======== SUPPLIED DATA ========

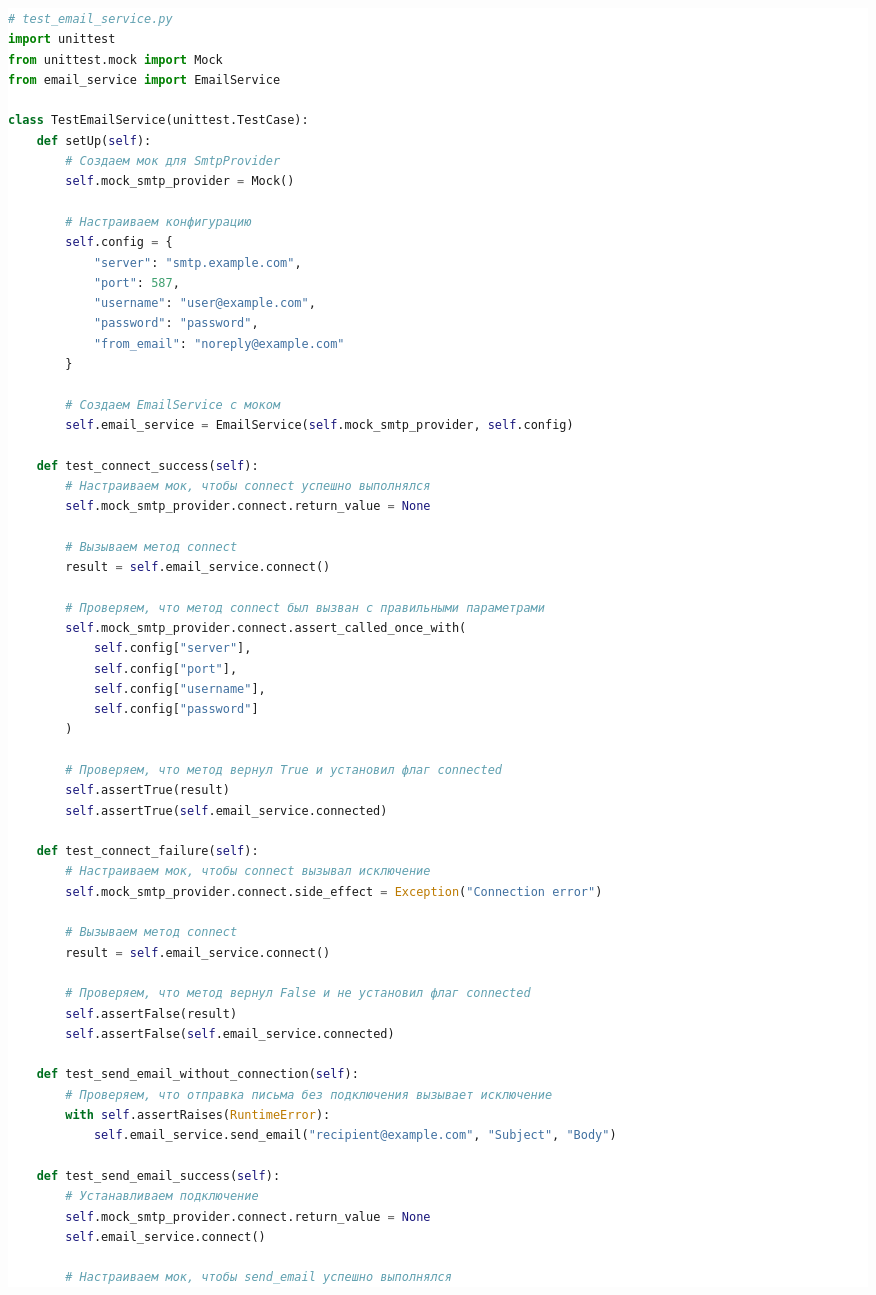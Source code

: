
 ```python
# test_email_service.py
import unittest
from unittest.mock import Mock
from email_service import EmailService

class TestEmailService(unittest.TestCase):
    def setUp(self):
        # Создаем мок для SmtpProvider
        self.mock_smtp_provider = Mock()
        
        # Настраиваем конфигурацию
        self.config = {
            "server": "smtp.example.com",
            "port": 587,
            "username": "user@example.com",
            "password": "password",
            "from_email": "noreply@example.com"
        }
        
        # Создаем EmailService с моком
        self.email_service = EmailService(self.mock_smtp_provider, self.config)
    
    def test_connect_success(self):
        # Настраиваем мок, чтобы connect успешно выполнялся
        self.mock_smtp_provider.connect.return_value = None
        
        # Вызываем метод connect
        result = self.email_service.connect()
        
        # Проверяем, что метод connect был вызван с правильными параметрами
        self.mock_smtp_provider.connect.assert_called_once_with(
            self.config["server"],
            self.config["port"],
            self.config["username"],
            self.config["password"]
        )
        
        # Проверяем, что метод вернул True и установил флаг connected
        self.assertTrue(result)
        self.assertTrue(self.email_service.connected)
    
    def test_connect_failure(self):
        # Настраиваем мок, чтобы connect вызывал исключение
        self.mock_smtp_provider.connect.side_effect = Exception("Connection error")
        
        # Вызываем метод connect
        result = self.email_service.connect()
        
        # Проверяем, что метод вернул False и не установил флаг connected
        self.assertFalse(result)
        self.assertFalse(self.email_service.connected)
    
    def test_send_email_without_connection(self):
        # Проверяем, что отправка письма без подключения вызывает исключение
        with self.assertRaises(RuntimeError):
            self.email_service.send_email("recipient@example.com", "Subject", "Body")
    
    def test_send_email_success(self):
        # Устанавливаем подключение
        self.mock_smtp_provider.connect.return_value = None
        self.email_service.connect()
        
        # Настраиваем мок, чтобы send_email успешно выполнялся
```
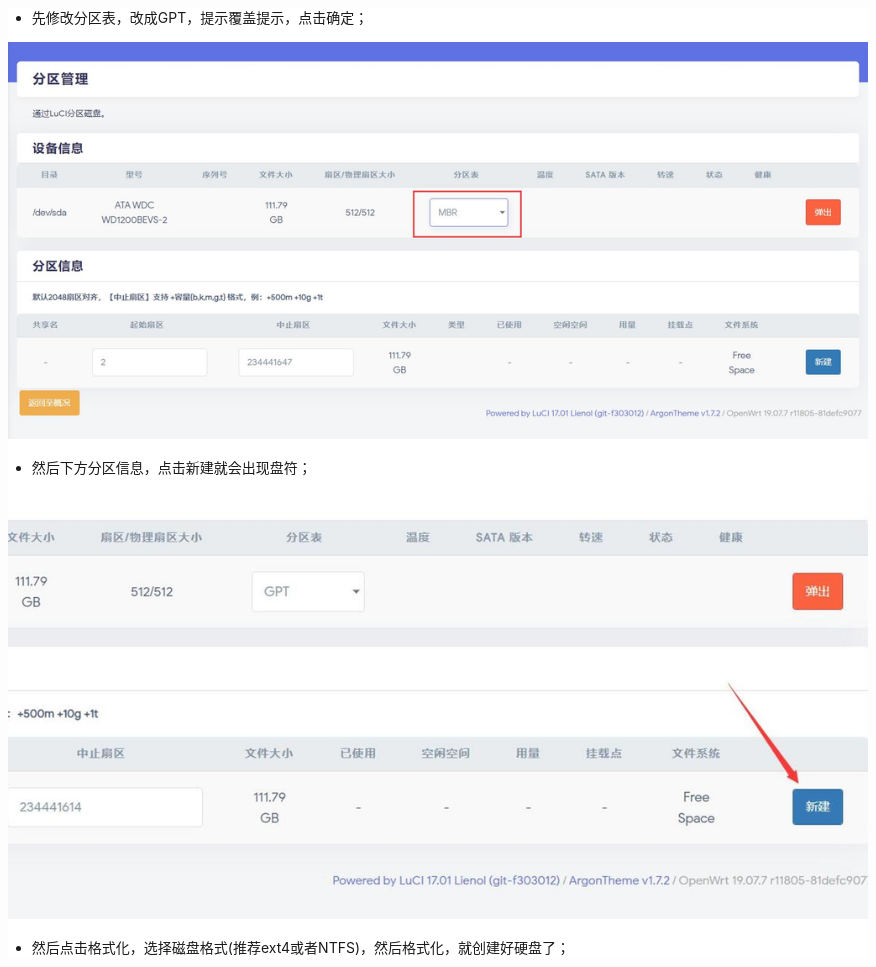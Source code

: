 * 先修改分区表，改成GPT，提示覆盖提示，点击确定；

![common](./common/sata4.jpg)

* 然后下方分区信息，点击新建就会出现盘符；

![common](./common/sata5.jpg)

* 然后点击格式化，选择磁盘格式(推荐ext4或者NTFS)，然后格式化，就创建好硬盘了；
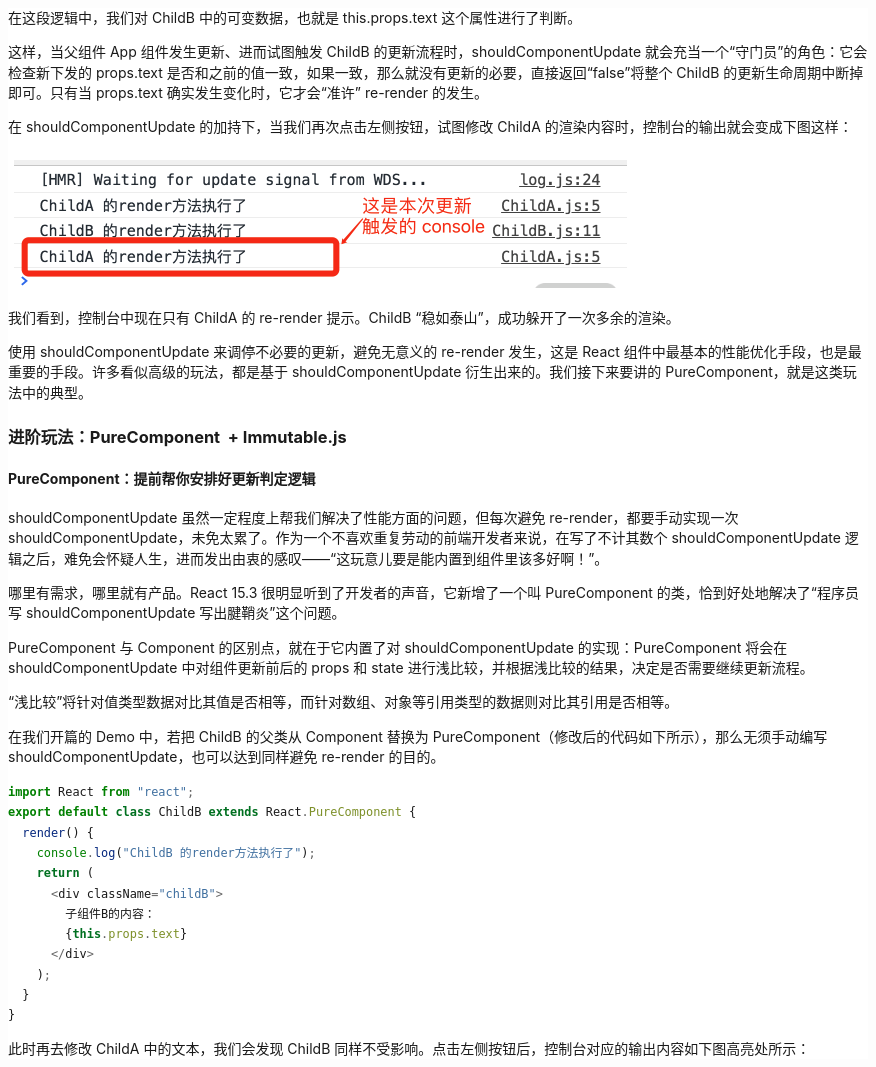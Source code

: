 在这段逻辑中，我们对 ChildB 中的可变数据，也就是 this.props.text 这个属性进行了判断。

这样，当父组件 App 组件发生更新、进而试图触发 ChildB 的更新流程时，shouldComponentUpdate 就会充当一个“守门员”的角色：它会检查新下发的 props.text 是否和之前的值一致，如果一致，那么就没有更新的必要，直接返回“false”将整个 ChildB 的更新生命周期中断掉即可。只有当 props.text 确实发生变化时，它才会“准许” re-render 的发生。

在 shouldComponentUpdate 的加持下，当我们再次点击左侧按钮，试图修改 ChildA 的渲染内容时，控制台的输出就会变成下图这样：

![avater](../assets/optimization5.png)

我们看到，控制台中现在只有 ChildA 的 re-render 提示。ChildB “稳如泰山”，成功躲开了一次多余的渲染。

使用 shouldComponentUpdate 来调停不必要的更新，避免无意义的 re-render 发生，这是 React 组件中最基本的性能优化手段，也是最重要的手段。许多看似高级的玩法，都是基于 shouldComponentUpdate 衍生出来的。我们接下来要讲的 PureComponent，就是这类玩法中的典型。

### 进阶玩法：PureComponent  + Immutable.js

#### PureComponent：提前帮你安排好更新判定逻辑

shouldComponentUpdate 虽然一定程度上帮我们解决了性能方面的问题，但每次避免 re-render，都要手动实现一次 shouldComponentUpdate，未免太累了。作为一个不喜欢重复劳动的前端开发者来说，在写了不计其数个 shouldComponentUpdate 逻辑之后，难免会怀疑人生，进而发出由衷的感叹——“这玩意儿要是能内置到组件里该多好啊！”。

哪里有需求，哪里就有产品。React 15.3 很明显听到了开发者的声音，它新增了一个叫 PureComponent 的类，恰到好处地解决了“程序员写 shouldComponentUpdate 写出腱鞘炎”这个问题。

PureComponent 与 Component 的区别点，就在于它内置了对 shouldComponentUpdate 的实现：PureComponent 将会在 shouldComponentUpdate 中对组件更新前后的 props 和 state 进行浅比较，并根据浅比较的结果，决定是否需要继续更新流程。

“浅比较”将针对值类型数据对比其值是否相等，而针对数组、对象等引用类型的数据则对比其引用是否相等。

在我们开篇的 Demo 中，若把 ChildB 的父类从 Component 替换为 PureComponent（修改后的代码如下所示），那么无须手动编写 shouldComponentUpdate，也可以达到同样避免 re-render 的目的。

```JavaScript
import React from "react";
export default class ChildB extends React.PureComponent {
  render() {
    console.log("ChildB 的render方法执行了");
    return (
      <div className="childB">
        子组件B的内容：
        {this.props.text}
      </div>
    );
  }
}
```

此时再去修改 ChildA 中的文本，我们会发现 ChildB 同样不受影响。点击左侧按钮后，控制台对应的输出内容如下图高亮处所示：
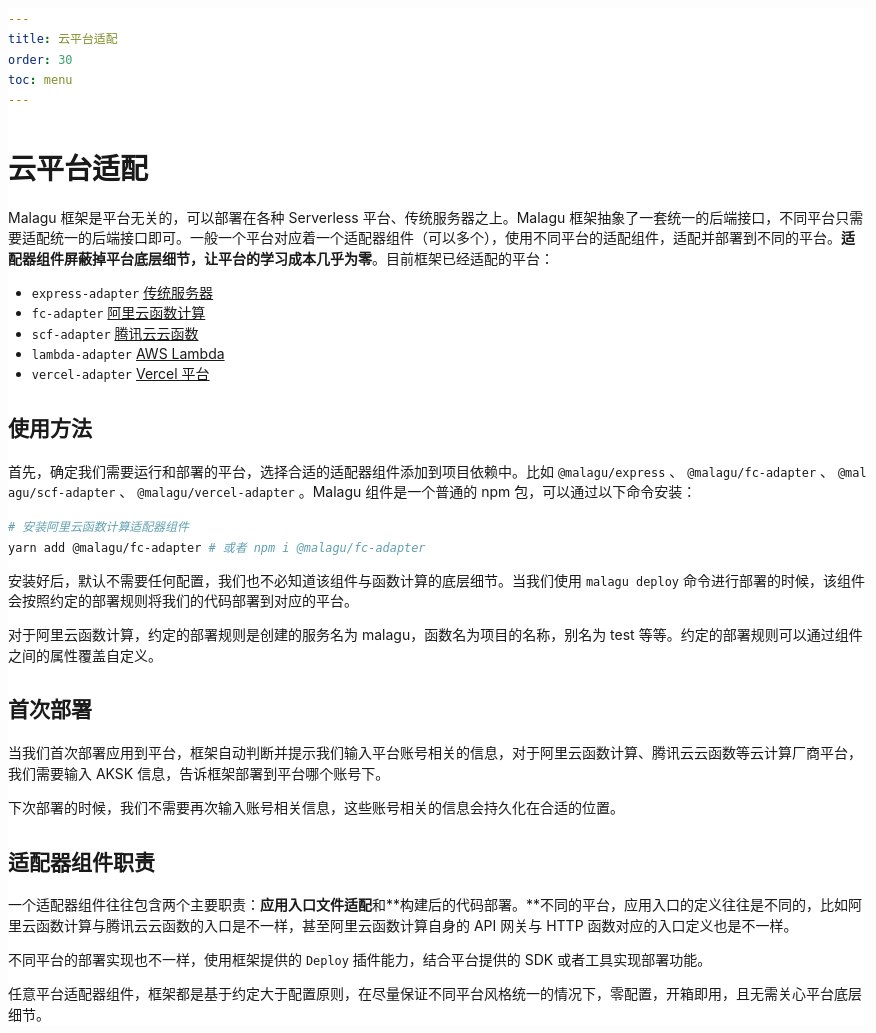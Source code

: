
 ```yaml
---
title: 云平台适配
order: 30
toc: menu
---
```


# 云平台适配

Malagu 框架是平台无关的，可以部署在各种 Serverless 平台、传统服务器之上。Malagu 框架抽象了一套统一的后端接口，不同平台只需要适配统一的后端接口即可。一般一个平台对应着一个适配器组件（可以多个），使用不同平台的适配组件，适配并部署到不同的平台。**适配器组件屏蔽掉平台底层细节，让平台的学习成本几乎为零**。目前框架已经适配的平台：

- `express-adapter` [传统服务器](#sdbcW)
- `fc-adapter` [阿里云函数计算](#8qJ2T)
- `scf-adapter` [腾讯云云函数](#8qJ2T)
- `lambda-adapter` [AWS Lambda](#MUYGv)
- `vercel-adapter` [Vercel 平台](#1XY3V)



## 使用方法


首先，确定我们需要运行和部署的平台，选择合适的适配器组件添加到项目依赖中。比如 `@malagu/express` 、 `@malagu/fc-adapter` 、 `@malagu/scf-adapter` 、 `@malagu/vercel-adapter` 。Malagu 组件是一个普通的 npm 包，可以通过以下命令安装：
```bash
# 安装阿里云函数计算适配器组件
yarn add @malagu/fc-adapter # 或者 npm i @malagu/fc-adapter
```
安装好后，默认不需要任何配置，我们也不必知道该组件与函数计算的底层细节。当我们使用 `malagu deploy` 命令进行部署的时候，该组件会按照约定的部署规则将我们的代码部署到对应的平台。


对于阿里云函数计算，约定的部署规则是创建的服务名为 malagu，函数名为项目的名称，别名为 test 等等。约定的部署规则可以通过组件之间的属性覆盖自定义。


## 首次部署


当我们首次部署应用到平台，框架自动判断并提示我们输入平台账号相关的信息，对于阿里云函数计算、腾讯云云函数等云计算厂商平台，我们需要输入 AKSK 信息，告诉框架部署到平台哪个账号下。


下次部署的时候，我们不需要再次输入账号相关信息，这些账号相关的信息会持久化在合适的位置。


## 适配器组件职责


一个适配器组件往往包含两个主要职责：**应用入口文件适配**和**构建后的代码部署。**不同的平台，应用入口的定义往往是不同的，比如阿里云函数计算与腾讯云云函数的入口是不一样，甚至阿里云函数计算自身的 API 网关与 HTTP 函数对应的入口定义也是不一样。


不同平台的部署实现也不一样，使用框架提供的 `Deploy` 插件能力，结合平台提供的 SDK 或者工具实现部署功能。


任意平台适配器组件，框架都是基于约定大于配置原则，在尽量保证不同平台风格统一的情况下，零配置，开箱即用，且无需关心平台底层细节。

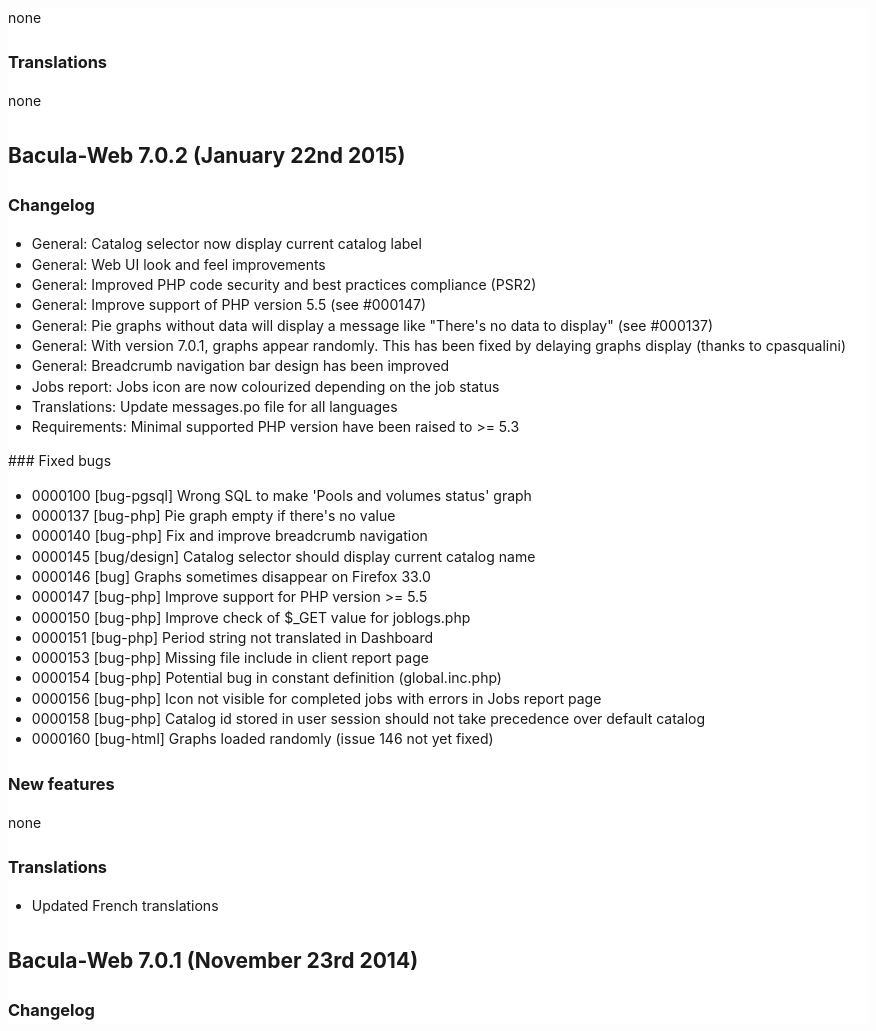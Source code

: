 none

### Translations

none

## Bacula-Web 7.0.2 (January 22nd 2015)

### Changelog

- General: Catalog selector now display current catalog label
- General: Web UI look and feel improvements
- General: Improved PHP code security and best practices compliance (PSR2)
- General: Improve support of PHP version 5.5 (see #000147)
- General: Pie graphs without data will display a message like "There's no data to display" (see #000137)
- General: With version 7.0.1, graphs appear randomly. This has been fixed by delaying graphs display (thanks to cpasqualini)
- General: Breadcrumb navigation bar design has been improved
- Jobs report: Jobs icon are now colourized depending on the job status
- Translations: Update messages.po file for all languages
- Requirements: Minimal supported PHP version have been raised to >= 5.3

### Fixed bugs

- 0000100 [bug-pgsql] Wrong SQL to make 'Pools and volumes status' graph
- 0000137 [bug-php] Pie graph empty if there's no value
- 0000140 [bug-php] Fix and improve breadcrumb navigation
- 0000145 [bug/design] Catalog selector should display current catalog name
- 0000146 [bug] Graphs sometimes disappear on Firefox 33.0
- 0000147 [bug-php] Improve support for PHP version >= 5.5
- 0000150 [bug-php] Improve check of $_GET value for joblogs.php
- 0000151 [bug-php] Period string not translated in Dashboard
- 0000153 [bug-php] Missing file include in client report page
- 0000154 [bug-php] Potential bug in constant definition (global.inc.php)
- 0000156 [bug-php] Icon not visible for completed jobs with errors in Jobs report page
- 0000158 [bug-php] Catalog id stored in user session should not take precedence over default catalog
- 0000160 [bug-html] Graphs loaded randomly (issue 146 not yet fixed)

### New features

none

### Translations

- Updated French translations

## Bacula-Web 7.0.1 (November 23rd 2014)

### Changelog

========

YOUR GOAL:
Return word for word the lines above from the line with "我们看到，控制台中现在只有 ChildA 的" to the line with "在我们开篇的 Demo 中，若把", including both and leaving out all others.

SOLVED EXERCISE:
我们看到，控制台中现在只有 ChildA 的 re-render 提示。ChildB “稳如泰山”，成功躲开了一次多余的渲染。

使用 shouldComponentUpdate 来调停不必要的更新，避免无意义的 re-render 发生，这是 React 组件中最基本的性能优化手段，也是最重要的手段。许多看似高级的玩法，都是基于 shouldComponentUpdate 衍生出来的。我们接下来要讲的 PureComponent，就是这类玩法中的典型。

### 进阶玩法：PureComponent  + Immutable.js

#### PureComponent：提前帮你安排好更新判定逻辑

shouldComponentUpdate 虽然一定程度上帮我们解决了性能方面的问题，但每次避免 re-render，都要手动实现一次 shouldComponentUpdate，未免太累了。作为一个不喜欢重复劳动的前端开发者来说，在写了不计其数个 shouldComponentUpdate 逻辑之后，难免会怀疑人生，进而发出由衷的感叹——“这玩意儿要是能内置到组件里该多好啊！”。

哪里有需求，哪里就有产品。React 15.3 很明显听到了开发者的声音，它新增了一个叫 PureComponent 的类，恰到好处地解决了“程序员写 shouldComponentUpdate 写出腱鞘炎”这个问题。

PureComponent 与 Component 的区别点，就在于它内置了对 shouldComponentUpdate 的实现：PureComponent 将会在 shouldComponentUpdate 中对组件更新前后的 props 和 state 进行浅比较，并根据浅比较的结果，决定是否需要继续更新流程。

“浅比较”将针对值类型数据对比其值是否相等，而针对数组、对象等引用类型的数据则对比其引用是否相等。

在我们开篇的 Demo 中，若把 ChildB 的父类从 Component 替换为 PureComponent（修改后的代码如下所示），那么无须手动编写 shouldComponentUpdate，也可以达到同样避免 re-render 的目的。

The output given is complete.